Anche il candidato presidente degli Stati Uniti, Donald Trump, attacca Stellantis e, indirettamente, il suo ad Carlos Tavares, peraltro già nel mirino di Shawn Fain, leader del sindacato Uaw.
Nel caso tornasse a occupare lo Studio Ovale, dopo l'esito delle elezioni imminenti, Trump ha fatto sapere che applicherebbe a Stellantis una tariffa del 100% per veicolo come ritorsione al trasferimento di posti di lavoro in Messico.
È quanto riporta l'agenzia Reuters a proposito del comizio che il tycoon ha tenuto nel Michigan. «Dite a Stellantis - l'avvertimento di Trump - che se hanno intenzione di trasferirsi, applicheremo loro una tassa del 100% su ogni auto... e non si trasferiranno». L'ex capo della Casa Bianca si è rivolto a Stellantis ma, indirettamente, il messaggio riguarda anche Ford e General Motors. La divisione Usa di Stellantis e i due gruppi americani concorrenti producono infatti da tempo in Messico, Paese che in base a vecchi accordi commerciali consente di esportare liberamente in Nord e Sud America i veicoli sfornati, per di più con costi di produzione inferiori.
Da parte sua, l'impianto messicano in piena espansione, un tempo di proprietà Chrysler, poi passato a Fca e dal 2021 a Stellantis, terminata anni fa la produzione della Fiat 500 elettrica, vede nascere il motore a 8 cilindri, i pick-up della gamma Ram, la serie Wagoneer di Jeep e il veicolo commerciale ProMaster, la versione Usa di Ducato. Il monito di Trump segue la volontà di Stellantis di rendere più competitivo l'impianto centroamericano, a scapito però delle realtà produttive di Sterling Heights, nel Michigan, e di Warren, in Canada (1.100 le posizioni tagliate recentemente).
Tra Stellantis e il sindacato Uaw la tensione è altissima viste le riduzioni dei posti di lavoro negli Usa e la richiesta all'ad Tavares, anche per vie legali, di tener fede agli impegni presi sugli investimenti nelle fabbriche. E ora, a rendere la situazione ancora più incandescente, ecco i tentativi del gruppo di spostare alcune produzioni di vetture altrove, nella fattispecie in Messico, «per ragioni soprattutto di efficienza».
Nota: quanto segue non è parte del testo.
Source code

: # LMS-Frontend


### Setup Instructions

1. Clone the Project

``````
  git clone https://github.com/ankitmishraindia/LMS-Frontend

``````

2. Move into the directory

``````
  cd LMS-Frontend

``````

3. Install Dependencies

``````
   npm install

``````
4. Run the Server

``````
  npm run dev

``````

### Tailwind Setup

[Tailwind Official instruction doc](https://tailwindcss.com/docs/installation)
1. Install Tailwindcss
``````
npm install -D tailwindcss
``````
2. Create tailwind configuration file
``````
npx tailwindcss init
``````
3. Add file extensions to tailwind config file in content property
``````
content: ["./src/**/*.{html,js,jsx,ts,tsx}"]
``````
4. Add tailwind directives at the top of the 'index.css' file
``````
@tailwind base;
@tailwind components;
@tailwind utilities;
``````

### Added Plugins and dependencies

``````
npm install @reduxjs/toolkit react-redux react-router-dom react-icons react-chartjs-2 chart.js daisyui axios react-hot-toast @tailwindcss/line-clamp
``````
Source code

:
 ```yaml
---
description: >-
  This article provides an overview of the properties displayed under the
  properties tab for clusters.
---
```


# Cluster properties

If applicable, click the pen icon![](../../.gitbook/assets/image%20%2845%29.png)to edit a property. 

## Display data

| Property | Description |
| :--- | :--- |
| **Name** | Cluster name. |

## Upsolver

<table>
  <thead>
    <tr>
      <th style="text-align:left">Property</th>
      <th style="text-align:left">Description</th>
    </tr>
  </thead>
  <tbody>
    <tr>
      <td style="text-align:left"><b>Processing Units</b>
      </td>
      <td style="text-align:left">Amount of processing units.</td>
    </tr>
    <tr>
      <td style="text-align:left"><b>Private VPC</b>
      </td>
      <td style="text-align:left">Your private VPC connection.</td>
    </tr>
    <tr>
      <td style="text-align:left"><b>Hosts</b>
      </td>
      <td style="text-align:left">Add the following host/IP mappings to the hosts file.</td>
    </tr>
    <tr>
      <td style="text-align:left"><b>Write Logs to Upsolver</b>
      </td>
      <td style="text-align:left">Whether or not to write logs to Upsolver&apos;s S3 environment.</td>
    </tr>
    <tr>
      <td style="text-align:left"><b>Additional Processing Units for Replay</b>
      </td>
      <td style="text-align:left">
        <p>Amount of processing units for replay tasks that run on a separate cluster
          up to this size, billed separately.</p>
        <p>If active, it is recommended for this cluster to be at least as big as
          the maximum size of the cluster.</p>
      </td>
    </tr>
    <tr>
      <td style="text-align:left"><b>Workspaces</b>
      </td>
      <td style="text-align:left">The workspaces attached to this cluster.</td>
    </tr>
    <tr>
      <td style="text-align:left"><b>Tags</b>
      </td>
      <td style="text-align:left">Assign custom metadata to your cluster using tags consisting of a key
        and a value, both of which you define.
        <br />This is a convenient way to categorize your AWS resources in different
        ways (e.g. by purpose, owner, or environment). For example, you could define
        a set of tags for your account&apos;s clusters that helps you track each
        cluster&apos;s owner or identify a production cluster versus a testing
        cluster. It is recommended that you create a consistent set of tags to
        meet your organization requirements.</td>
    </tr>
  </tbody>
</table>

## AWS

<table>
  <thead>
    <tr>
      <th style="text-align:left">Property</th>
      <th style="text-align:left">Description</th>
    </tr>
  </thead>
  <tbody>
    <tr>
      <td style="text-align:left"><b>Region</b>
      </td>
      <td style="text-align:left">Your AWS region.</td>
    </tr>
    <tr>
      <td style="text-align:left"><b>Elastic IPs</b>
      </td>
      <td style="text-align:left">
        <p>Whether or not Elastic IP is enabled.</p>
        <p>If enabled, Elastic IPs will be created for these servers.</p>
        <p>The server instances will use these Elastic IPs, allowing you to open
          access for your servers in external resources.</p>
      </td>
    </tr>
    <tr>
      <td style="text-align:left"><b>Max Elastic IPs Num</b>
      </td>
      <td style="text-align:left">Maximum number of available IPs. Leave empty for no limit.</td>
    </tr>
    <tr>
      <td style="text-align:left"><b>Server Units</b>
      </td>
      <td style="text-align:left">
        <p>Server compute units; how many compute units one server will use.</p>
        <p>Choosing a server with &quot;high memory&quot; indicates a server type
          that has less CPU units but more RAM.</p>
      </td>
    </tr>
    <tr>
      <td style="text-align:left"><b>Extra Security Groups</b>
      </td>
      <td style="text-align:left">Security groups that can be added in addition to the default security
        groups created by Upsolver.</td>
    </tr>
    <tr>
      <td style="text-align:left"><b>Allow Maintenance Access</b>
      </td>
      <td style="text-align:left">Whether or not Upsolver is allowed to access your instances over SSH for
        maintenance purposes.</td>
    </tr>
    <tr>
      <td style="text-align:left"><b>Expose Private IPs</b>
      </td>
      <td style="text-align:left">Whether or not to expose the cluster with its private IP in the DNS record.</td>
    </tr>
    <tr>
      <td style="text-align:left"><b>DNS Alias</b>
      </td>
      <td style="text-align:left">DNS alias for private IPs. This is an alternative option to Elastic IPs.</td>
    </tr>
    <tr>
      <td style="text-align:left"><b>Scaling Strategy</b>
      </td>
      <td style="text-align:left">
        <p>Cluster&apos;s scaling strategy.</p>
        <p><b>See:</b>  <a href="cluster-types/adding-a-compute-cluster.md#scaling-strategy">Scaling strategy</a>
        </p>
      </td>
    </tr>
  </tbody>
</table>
La minaccia di Trump, se eletto alla Casa Bianca, non fa altro che aggravare una situazione che vede Stellantis già in rotta di collisione con il governo e i sindacati italiani, le organizzazioni dei metalmeccanici francesi, la rete dei concessionari europei nonché i costruttori del Vecchio continente riuniti in Acea.
La mossa del tycoon è anche ovviamente da inquadrare nella campagna elettorale agli sgoccioli e all'intenzione di calamitare consensi tra i lavoratori di Stellantis. Non è un mistero, in proposito, che Fain, presidente del sindacato Uaw, sia dalla parte dell'altra candidata alla Casa Bianca, Kamala Harris, e accusa Trump di attuare una politica che guarda ai più ricchi e non alle fabbriche. Ma tra gli operai del Michigan c'è anche chi vede in Trump un elemento di svolta in nome dello slogan «America first».
Stellantis ha archiviato un terzo trimestre 2024 segnato, per quanto riguarda gli Usa,
dalle azioni messe in campo al fine di ridurre le scorte di veicoli. Da qui il calo delle consegne (-36%), ma l'invenduto è stato tagliato di 80mila unità a 330mila, in linea con gli obiettivi di -100mila entro novembre.